Plain-text document sources
-------
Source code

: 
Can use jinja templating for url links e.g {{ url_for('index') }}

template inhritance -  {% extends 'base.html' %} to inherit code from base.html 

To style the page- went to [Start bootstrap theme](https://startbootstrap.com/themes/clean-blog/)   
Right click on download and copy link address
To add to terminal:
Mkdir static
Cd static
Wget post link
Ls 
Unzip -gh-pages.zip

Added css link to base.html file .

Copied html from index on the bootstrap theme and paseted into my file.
-------
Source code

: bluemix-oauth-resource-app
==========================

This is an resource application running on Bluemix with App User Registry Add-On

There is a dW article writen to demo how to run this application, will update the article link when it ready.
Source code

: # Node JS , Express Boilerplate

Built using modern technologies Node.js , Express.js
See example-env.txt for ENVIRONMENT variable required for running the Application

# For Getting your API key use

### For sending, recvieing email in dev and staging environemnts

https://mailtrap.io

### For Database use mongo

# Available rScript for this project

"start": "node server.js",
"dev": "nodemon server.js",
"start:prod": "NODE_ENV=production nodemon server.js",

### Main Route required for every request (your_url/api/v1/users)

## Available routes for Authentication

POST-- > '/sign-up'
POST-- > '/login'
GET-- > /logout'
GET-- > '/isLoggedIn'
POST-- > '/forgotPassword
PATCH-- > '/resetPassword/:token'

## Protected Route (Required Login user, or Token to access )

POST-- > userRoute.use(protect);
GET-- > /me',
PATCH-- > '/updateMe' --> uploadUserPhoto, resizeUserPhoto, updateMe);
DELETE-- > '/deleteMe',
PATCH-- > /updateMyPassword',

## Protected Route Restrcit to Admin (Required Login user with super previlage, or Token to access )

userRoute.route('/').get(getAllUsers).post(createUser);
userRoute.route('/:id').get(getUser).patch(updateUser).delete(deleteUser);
-------
#### To do
Where does "access" appear in the records above? Copy each line that holds it.

#### Reply
## Protected Route (Required Login user, or Token to access )
## Protected Route Restrcit to Admin (Required Login user with super previlage, or Token to access )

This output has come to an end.